Personal information
- Full name: John Barrie Smythe
- Born: August 31, 1989 (age 36) Vancouver, Canada
- Height: 1.77 m (5 ft 10 in)

Sport
- Sport: Field hockey
- Position: Defender / Midfielder
- Club: Vancouver Hawks

National team
- Years: Team / Caps / Goals
- 2013–present: Canada / 136 / (3)

Medal record
Men's field hockey
Representing Canada
Pan American Games
| Silver medal – second place | 2019 Lima | Team |
Pan American Cup
| Silver medal – second place | 2017 Lancaster |  |

= John Smythe (field hockey) =

Canadian field hockey player (born 1989)

John Barrie Smythe (born August 31, 1989) is a Canadian field hockey player who plays as a defender or midfielder for the Vancouver Hawks and the Canadian national team.

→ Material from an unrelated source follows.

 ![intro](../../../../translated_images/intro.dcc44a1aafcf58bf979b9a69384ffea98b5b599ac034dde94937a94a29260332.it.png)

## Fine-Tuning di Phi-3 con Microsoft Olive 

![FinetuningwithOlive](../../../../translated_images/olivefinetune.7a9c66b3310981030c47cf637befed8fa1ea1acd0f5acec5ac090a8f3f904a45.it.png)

His older brother Iain Smythe also is a Canadian international field hockey player.

==International career==
Smythe represented Canada at the 2018 World Cup, where he played all four games. In June 2019, he was selected in the Canada squad for the 2019 Pan American Games. They won the silver medal as they lost 5–2 to Argentina in the final.

In June 2021, Smythe was named to Canada's 2020 Summer Olympics team.